# really thick kefir PIC



## Guest

I have talked before about cold brewing kefir. Mine Is not too tart and is as thick and creamy as yogurt. I saw that one of the yogurt companies was adding C02 to carbonate yogurt. WHY do that when kefir is so much better 

[attachment deleted by admin]


----------



## Sondra

ok so please explain again how you do this step by step I want mine that thick


----------



## Guest

Thick kefir

1) Place grains into a clean jar -do not rinse them first
2) Fill jar 3/4 with cold goat milk
3) Leave at room Temp for 24-36 hours -occasionally shake jar, loosen lid to let gas escape then tighten again
4) Place Kefir into the refrigerator for a few days or up to a week
5) Strain kefir into clean jar

Repeat


----------



## Guest

Thanks for the instructions and pictures.

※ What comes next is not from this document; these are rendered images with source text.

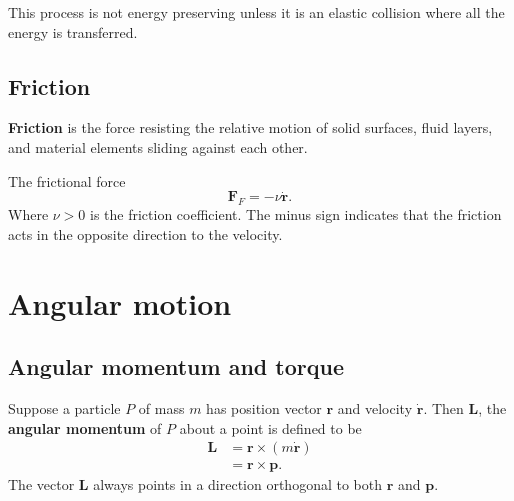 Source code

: \documentclass[12pt, a4paper]{article}
\begin{document}
\begin{mdnote}
    This process is not energy preserving unless it is an elastic collision where all the energy is transferred.
\end{mdnote}

\subsection{Friction}

\begin{definition}
    \textbf{Friction} is the force resisting the relative motion of solid surfaces, fluid layers, and material elements sliding against each other.
\end{definition}

\begin{mdthm}
    The frictional force 
    \[\bm{F}_F=-\nu \dot{\bm{r}}.\]
    Where \(\nu>0\) is the friction coefficient. The minus sign indicates that the friction acts in the opposite direction to the velocity.
\end{mdthm}


\section{Angular motion}

\subsection{Angular momentum and torque}

\begin{definition}
    Suppose a particle \(P\) of mass \(m\) has position vector \(\bm{r}\) and velocity \(\dot{\bm{r}}\). Then \(\bm{L}\), the \textbf{angular momentum} of \(P\) about a point is defined to be
    \[\begin{aligned}
        \bm{L}&=\bm{r} \times (m\dot{\bm{r}}) \\
            &= \bm{r} \times \bm{p}.
    \end{aligned}\]
    The vector \(\bm{L}\) always points in a direction orthogonal to both \(\bm{r}\) and \(\bm{p}\).
\end{definition}
\end{document}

I should be getting my first keifer grains this week sometime and I can't wait to try it. Vicki even sent me a personal blender to make smoothies. 

Sara


----------



## LMonty

Do you have to pasteurize to do kefir?


----------



## Sondra

no I never pasturize for kefir except if giving to babies on CAE prevention

Thanks Chris I have some in the frig now for 3 days hoping it will get thick like yours.


----------



## Guest

Sondra, I was thinking of you when I posted  Check your kefir after the three days by shaking it up good and just straining off a little. If it is not as thick as you want go ahead and give it more time. 

I stumbled onto this accidentally when we were slower than usual going through our kefir. The Kefir had been sitting in milk in the fridge for a week or more. When I strained it I had too press it through with a spatula. I was surprised that it did not get tart, it tastes very good. So I tried to do it again on purpose and so far it works every time.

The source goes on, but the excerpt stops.